Muito mais haveria, pois, a dizer do que aquilo que se encontra nos programas dos dois principais partidos, sendo também certo que a transição digital e ecológica está em curso, que o accionamento tempestivo de resposta a crises foi feito e com sucesso na crise energética e na crise sanitária, que a resposta comunitária, em matéria de sanções, à invasão russa da Ucrânia foi rápida e unânime, que o modelo social europeu é um virtuoso exemplo mundial, que a intervenção financeira do BCE já conheceu momentos de grande eficácia comunitária (com Draghi, por exemplo) e que já existe também um Banco Europeu de Investimento, que a conectividade (nas zonas de baixa densidade) está na ordem do dia (também em Portugal, embora esteja a ser feita de forma absolutamente inaceitável, com fios colocados em arraial-minhoto e em total insegurança – veja-se, por exemplo, o concelho da Guarda), e que, finalmente, a igualdade de género está na ordem do dia.
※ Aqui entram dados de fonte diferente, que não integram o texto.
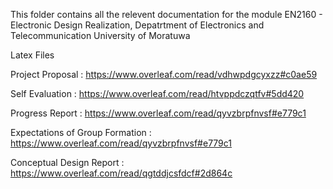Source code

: This folder contains all the relevent documentation for the module EN2160 - Electronic Design Realization, Depatrtment of Electronics and Telecommunication University of Moratuwa

Latex Files

Project Proposal : https://www.overleaf.com/read/vdhwpdgcyxzz#c0ae59

Self Evaluation : https://www.overleaf.com/read/htvppdczqtfv#5dd420

Progress Report : https://www.overleaf.com/read/qyvzbrpfnvsf#e779c1

Expectations of Group Formation : https://www.overleaf.com/read/qyvzbrpfnvsf#e779c1

Conceptual Design Report : https://www.overleaf.com/read/qgtddjcsfdcf#2d864c
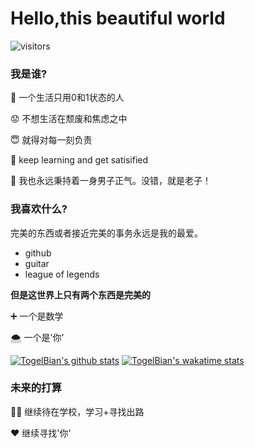 # Hello,this beautiful world 

<!--
**TogelBian/TogelBian** is a ✨ _special_ ✨ repository because its `README.md` (this file) appears on your GitHub profile.

Here are some ideas to get you started:

- 🔭 I’m currently working on ...
- 🌱 I’m currently learning ...
- 👯 I’m looking to collaborate on ...
- 🤔 I’m looking for help with ...
- 💬 Ask me about ...
- 📫 How to reach me: ...
- 😄 Pronouns: ...
- ⚡ Fun fact: ...
-->
![visitors](https://visitor-badge.glitch.me/badge?page_id=TogelBian.TogelBian)


### 我是谁?
:rice: 一个生活只用0和1状态的人

:worried: 不想生活在颓废和焦虑之中

:innocent: 就得对每一刻负责

:book: keep learning and get satisified

:muscle: 我也永远秉持着一身男子正气。没错，就是老子！



### 我喜欢什么?
完美的东西或者接近完美的事务永远是我的最爱。
- github
- guitar
- league of legends


**但是这世界上只有两个东西是完美的**

:heavy_plus_sign: 一个是数学

🌨️ 一个是'你'

[![TogelBian's github stats](https://github-readme-stats.vercel.app/api?username=TogelBian)](https://github.com/anuraghazra/github-readme-stats)
[![TogelBian's wakatime stats](https://github-readme-stats.vercel.app/api/wakatime?username=TogelBian&layout=compact)](https://github.com/anuraghazra/github-readme-stats)


### 未来的打算
:student: 继续待在学校，学习+寻找出路

:heart: 继续寻找'你'
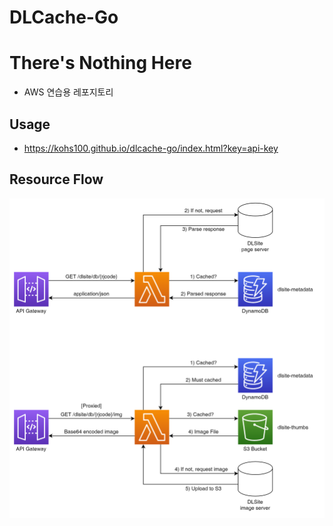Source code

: DLCache-Go
==========

# There's Nothing Here
* AWS 연습용 레포지토리

## Usage
* https://kohs100.github.io/dlcache-go/index.html?key=api-key

## Resource Flow
![Resource Flow diagram](resourceFlow.png "resource flow")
Sim, tudo isto e muito mais, mas é também certo que alguma responsabilidade caberá aos Estados Membros na resolução do problema da habitação e do da protecção dos desempregados, não sendo aceitável que, um dia destes, acabemos por ver os partidos da alternância, aproveitando o balanço destes seus programas eleitorais, dizer que a culpa da falta de habitação ou da insuficiência do apoio aos desempregados é toda ela da União Europeia, alijando, de vez, as responsabilidades. O primeiro andamento já se conhece: o problema – ou os problemas – não é só nacional, pois toda a União o está a sofrer. O segundo andamento será, pois, o de exigir à União que o resolva…
7.
Chegados aqui, apetece-me mesmo dizer o que o outro dizia sobre uma tese de doutoramento em apreciação: a sua tese tem coisas originais e coisas boas, só que as coisas boas não são originais e as coisas originais não são boas. Foi mais ou menos esta a sensação com que fiquei ao ler os dois programas eleitorais. Que me perdoem os que os escreveram, mas é verdadeiramente o que penso. E até penso em algo mais: que os programas deveriam ter o essencial dos curricula dos candidatos (afinal, é a eles, e não aos programas, que nós elegemos) e que, em vez de listas de medidas avulsas, os programas deveriam apontar somente as principais prioridades e de forma argumentada. Afinal, os programas são instrumentos que servem para ajudar o eleitor a tomar as suas decisões em relação aos candidatos a eleger (embora a coberto de siglas partidárias e em listas fechadas).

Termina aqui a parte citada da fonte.